Jedoch muss man verstehen, dass er auch nicht hätte folgen können, wenn es nicht die Vereinbarung der Vereinigten Staaten und Deutschlands gegeben hätte, die Gaspipeline „Nord Stream 2“ vom Sanktionsdruck zu befreien. Eine der Bedingungen sind Garantien für die Ukraine, dass nach wie vor über ukrainisches Territorium die russischen Gastransite nach Europa erfolgen werden.
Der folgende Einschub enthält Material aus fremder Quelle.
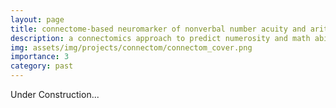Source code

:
 ```yaml
---
layout: page
title: connectome-based neuromarker of nonverbal number acuity and arithmetic skills
description: a connectomics approach to predict numerosity and math ability	
img: assets/img/projects/connectom/connectom_cover.png
importance: 3
category: past
---
```


Under Construction...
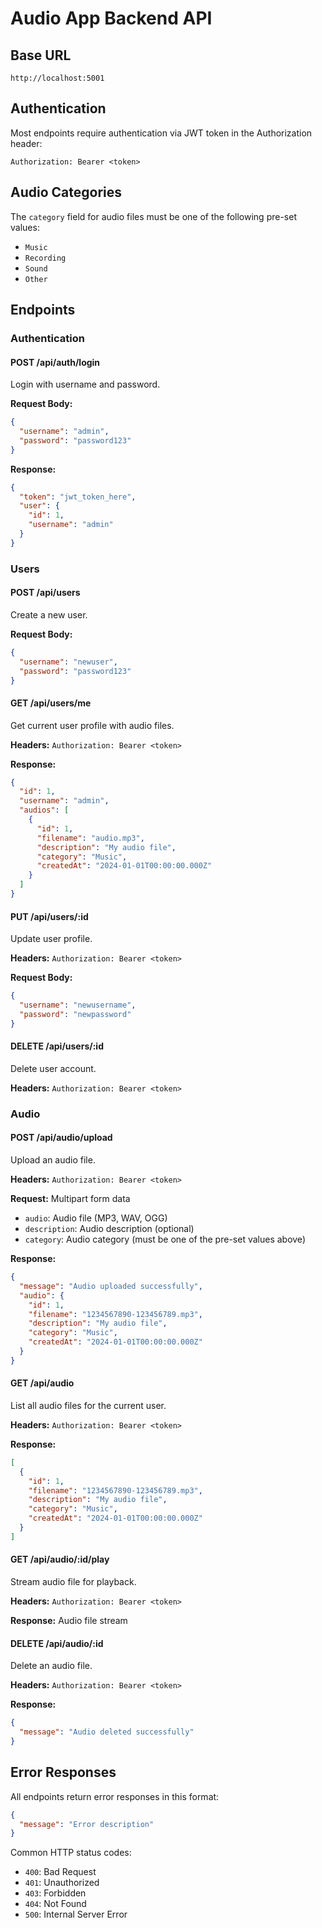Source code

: # Audio App Backend API

## Base URL

`http://localhost:5001`

## Authentication

Most endpoints require authentication via JWT token in the Authorization header:

```
Authorization: Bearer <token>
```

## Audio Categories

The `category` field for audio files must be one of the following pre-set values:

- `Music`
- `Recording`
- `Sound`
- `Other`

## Endpoints

### Authentication

#### POST /api/auth/login

Login with username and password.

**Request Body:**

```json
{
  "username": "admin",
  "password": "password123"
}
```

**Response:**

```json
{
  "token": "jwt_token_here",
  "user": {
    "id": 1,
    "username": "admin"
  }
}
```

### Users

#### POST /api/users

Create a new user.

**Request Body:**

```json
{
  "username": "newuser",
  "password": "password123"
}
```

#### GET /api/users/me

Get current user profile with audio files.

**Headers:** `Authorization: Bearer <token>`

**Response:**

```json
{
  "id": 1,
  "username": "admin",
  "audios": [
    {
      "id": 1,
      "filename": "audio.mp3",
      "description": "My audio file",
      "category": "Music",
      "createdAt": "2024-01-01T00:00:00.000Z"
    }
  ]
}
```

#### PUT /api/users/:id

Update user profile.

**Headers:** `Authorization: Bearer <token>`

**Request Body:**

```json
{
  "username": "newusername",
  "password": "newpassword"
}
```

#### DELETE /api/users/:id

Delete user account.

**Headers:** `Authorization: Bearer <token>`

### Audio

#### POST /api/audio/upload

Upload an audio file.

**Headers:** `Authorization: Bearer <token>`

**Request:** Multipart form data

- `audio`: Audio file (MP3, WAV, OGG)
- `description`: Audio description (optional)
- `category`: Audio category (must be one of the pre-set values above)

**Response:**

```json
{
  "message": "Audio uploaded successfully",
  "audio": {
    "id": 1,
    "filename": "1234567890-123456789.mp3",
    "description": "My audio file",
    "category": "Music",
    "createdAt": "2024-01-01T00:00:00.000Z"
  }
}
```

#### GET /api/audio

List all audio files for the current user.

**Headers:** `Authorization: Bearer <token>`

**Response:**

```json
[
  {
    "id": 1,
    "filename": "1234567890-123456789.mp3",
    "description": "My audio file",
    "category": "Music",
    "createdAt": "2024-01-01T00:00:00.000Z"
  }
]
```

#### GET /api/audio/:id/play

Stream audio file for playback.

**Headers:** `Authorization: Bearer <token>`

**Response:** Audio file stream

#### DELETE /api/audio/:id

Delete an audio file.

**Headers:** `Authorization: Bearer <token>`

**Response:**

```json
{
  "message": "Audio deleted successfully"
}
```

## Error Responses

All endpoints return error responses in this format:

```json
{
  "message": "Error description"
}
```

Common HTTP status codes:

- `400`: Bad Request
- `401`: Unauthorized
- `403`: Forbidden
- `404`: Not Found
- `500`: Internal Server Error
Da aber hat sich solch eine Abfolge der Ereignisse abgezeichnet: die öffentlichen Erklärungen Putins, wonach es unmöglich sei, mit der gegenwärtigen Kiewer Führung einen Deal zu haben, danach die Versicherungen, dass die Gas-Angelegenheiten im Zuständigkeitsbereich von Geschäftsdirektoren liegen und dass die Staatsoberhäupter hierbei keine Rolle spielen würden, und dann bereits auch die Klage beim EGMR, die darauf anspielt, dass es in der Ukraine gegenwärtig eine kriminelle Machtspitze gebe. Unter Berücksichtigung dessen, dass nicht eine einzige Entscheidung zu den zwischenstaatlichen Klagen der Ukraine gegen Russland gefällt worden ist, kann man erwarten, dass auch der russischen Gegenklage nicht bald stattgegeben wird. Der Richter des EGMR von der Russischen Föderation, Dmitrij Dedow, bestätigte bereits gegenüber der russischen Nachrichtenagentur Interfax, dass die Behandlung der Klage „nicht ein Jahr“ in Anspruch nehmen werde. Und dies gereicht Moskau gerade auch zum Vorteil: Solange es keine Entscheidung gibt, wird es Kontakte mit Kiew auf hoher und höchster Ebene ablehnen.
Als ein Anzeichen für eine großangelegte Sonderoperation ist auch die Erklärung des Vorsitzenden der Staatsduma (des Unterhauses des russischen Parlaments – Anmerkung der Redaktion), Wjatscheslaw Wolodin, anzusehen, der bereits mehrfach mit harten Statements zu brisantesten geopolitischen Fragen aufgetreten ist. Jetzt hat er unterstrichen: „Unter Berücksichtigung der Überzeugungskraft der angeführten Tatsachen hat der EGMR nach meiner Ansicht keine anderen Varianten, außer sie anzuerkennen und den Handlungen der Offiziellen von Kiew eine juristische Wertung zu erteilen“. Dabei hat Wolodin sogar das Strasburger Gericht sozusagen bedauert, denn diese sei ja in der letzten Zeit stark politisiert worden, wobei gerade in Bezug auf Russland, so dass es „für dieses in dieser Situation nicht einfach werden wird, wo alles so offensichtlich ist“. Und Wolodin endet vom Wesen der Sache her mit einem Ultimatum gegenüber dem EGMR. „Entweder erkennt es die aufgezählten Verletzungen und Verstöße an und beweist, dass es als eine Institution Bestand hat, oder es gibt keinen Sinn für dessen Existenz“, sagte der Staatsduma-Vorsitzende. Dabei ist in seinen Worten über „den Moment der Wahrheit“ für den EGMR offensichtlich eine ganz und gar unfeine Anspielung auf die gewöhnliche finanzielle Abhängigkeit der zwischeneuropäischen Strukturen von der Großzügigkeit der Russischen Föderation auszumachen.